Sábio é o que tem a arte de saber sentindo, fugindo aos lugares comuns, frases feitas e até ao discurso, conseguindo-o inclusive no pretexto tão difícil do 25 de Abril. Eu comemorei a data a escolher sábios espalhados por aí. E deu assim:
Um:
O cidadão só não é naturalmente e por obrigação um político quando convive com uma ditadura, mas isso o 25 de Abril tirou todas as desculpas de se brincar às escondidas depois de adultos, entre adultos.
Dois:
a democracia é coisa que está sempre em obras, o que é uma chatice. Mas mais vale viver entre andaimes do que entre grades sejam de ferro ou tão só tecidas de medo. E é isso que não é fácil de ensinar a quem nessa altura tinha dez, doze quinze anos para já não falar nos outros ainda mais novos. E todavia foi por eles, para eles que alguns se arriscaram. Não estou a pedir grande meditação sequer um minuto de silêncio. Prefiro mesmo que o dia tenha sido passado como qualquer outro feriado porque isso é o verdadeiro sinal da vitória: viver na normalidade.
Três:
Acordaste-me, cedinho, para a notícia. Ainda ouço a chave na porta, a tua voz. Ainda vejo o teu casaco azul. Saímos para a rua. O dia estava parado. À espera. Na faculdade, aproveitámos para suspender as aulas. Fomos para a Praça, à procura de notícias. A rádio passava música sinfónica. Qualquer pessoa com mais de dezoito anos percebia que era música fascista. E que os fascistas estavam aflitos.

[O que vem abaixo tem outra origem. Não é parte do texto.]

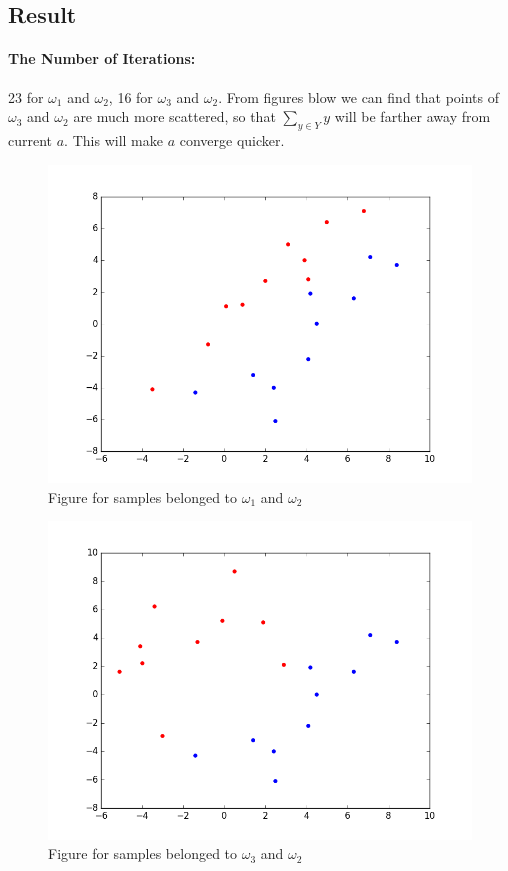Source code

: \documentclass[]{article}
\begin{document}
    \subsection{Result}
    \paragraph{The Number of Iterations:} 23 for $\omega_1$ and $\omega_2$, 16 for $\omega_3$ and $\omega_2$. From figures blow we can find that points of $\omega_3$ and $\omega_2$ are much more scattered, so that $\sum_{y \in Y} y$  will be farther away from current $a$. This will make $a$ converge quicker. 
    \begin{figure}[H]
        \centering
        \includegraphics[scale=0.4]{1_1_2.png}
        \caption{Figure for samples belonged to $\omega_1$ and $\omega_2$}
    \end{figure}
    \begin{figure}[H]
        \centering
        \includegraphics[scale=0.4]{1_3_2.png}
        \caption{Figure for samples belonged to $\omega_3$ and $\omega_2$}
    \end{figure}
\end{document}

deixei há alguns anos de ir à festa a cada 25. Mas continuo a falar do 24, pois assim a urgência fica mais fácil de entender. E a falar também daquele tórrido 26, no qual uma outra urgência continuava na rua e jamais dormia. Talvez assim, para quem o não viveu, ou para quem dele se vai esquecendo, Abril possa fazer algum sentido.
Salgueiro Maia já morreu, mas não é por ter morrido que o prefiro aos cravos. É que, por muito que ele gostasse deles, dos cravos, e eu disso não sei, nunca lhe vi nenhum cravo na sepultura. E a essa, à sepultura, vi-lha.